§ WHAT YOU WILL DO: In the records below, find the line with "the functions input size **N**." and the line with "contains a word". Print both exactly, along with every line between them, and no other line.

§ INPUT RECORDS:
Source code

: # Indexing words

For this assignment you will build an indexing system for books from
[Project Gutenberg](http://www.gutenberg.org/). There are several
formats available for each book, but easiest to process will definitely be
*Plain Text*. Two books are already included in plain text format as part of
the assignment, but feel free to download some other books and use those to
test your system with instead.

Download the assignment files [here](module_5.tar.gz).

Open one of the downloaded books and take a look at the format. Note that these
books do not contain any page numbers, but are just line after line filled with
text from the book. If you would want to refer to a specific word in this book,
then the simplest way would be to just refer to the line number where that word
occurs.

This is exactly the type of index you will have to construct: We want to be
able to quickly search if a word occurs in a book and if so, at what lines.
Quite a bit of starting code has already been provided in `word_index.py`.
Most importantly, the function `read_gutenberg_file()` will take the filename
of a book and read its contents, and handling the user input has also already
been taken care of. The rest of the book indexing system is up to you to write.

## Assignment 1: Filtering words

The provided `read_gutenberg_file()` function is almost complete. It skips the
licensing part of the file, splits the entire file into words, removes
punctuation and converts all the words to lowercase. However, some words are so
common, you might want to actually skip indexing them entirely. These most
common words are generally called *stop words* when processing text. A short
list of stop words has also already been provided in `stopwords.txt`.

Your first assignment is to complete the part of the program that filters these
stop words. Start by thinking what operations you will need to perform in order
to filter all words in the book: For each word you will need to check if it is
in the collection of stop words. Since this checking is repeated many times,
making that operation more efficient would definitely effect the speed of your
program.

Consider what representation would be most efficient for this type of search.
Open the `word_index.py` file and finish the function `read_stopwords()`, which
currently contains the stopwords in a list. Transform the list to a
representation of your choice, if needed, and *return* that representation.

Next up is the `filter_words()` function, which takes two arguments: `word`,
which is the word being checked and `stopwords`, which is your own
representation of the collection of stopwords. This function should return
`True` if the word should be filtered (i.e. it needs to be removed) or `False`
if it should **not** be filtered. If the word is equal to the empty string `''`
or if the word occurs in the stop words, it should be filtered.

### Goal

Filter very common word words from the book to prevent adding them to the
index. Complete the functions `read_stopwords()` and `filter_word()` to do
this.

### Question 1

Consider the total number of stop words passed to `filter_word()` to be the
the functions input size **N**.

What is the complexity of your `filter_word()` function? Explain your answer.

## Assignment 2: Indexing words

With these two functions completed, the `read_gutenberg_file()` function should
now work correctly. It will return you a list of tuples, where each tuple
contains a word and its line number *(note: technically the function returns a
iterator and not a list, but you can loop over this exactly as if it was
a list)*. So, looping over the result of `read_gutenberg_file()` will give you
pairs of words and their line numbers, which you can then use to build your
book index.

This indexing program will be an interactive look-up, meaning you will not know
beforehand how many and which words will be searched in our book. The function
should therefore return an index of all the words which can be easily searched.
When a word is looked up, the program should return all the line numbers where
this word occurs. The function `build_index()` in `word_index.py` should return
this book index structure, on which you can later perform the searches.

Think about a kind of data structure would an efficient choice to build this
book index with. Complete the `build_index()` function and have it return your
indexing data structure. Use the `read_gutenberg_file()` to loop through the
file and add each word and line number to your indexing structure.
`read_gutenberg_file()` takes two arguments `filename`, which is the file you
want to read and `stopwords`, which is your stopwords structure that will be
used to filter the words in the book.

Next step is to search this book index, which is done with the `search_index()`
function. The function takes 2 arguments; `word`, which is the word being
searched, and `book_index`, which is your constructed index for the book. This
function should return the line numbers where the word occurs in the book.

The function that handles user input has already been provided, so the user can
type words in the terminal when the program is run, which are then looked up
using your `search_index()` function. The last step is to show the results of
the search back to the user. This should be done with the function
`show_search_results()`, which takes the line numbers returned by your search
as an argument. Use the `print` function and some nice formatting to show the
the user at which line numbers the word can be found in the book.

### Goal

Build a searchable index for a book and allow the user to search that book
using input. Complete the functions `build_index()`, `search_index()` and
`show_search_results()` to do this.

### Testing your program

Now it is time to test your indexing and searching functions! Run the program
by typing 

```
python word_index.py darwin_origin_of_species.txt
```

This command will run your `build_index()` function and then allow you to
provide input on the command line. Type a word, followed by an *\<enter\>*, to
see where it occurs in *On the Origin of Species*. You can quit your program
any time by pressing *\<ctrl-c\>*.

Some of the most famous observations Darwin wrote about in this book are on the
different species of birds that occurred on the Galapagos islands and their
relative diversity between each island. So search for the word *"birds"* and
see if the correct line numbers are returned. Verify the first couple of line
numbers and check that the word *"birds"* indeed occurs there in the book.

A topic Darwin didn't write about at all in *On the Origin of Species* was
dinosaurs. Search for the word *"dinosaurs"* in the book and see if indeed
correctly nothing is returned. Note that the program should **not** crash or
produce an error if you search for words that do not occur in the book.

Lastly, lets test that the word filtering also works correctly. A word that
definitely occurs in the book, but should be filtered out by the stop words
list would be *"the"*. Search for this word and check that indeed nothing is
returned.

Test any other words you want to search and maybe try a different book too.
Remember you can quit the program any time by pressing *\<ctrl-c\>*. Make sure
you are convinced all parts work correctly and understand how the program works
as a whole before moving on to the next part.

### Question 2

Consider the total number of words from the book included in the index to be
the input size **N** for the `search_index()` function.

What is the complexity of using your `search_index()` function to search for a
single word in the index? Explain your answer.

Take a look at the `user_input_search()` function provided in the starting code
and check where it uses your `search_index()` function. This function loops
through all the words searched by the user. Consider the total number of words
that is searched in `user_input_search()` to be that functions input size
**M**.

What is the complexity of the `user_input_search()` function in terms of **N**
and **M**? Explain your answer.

§ RESPONSE:
the functions input size **N**.

What is the complexity of your `filter_word()` function? Explain your answer.

## Assignment 2: Indexing words

With these two functions completed, the `read_gutenberg_file()` function should
now work correctly. It will return you a list of tuples, where each tuple
contains a word and its line number *(note: technically the function returns a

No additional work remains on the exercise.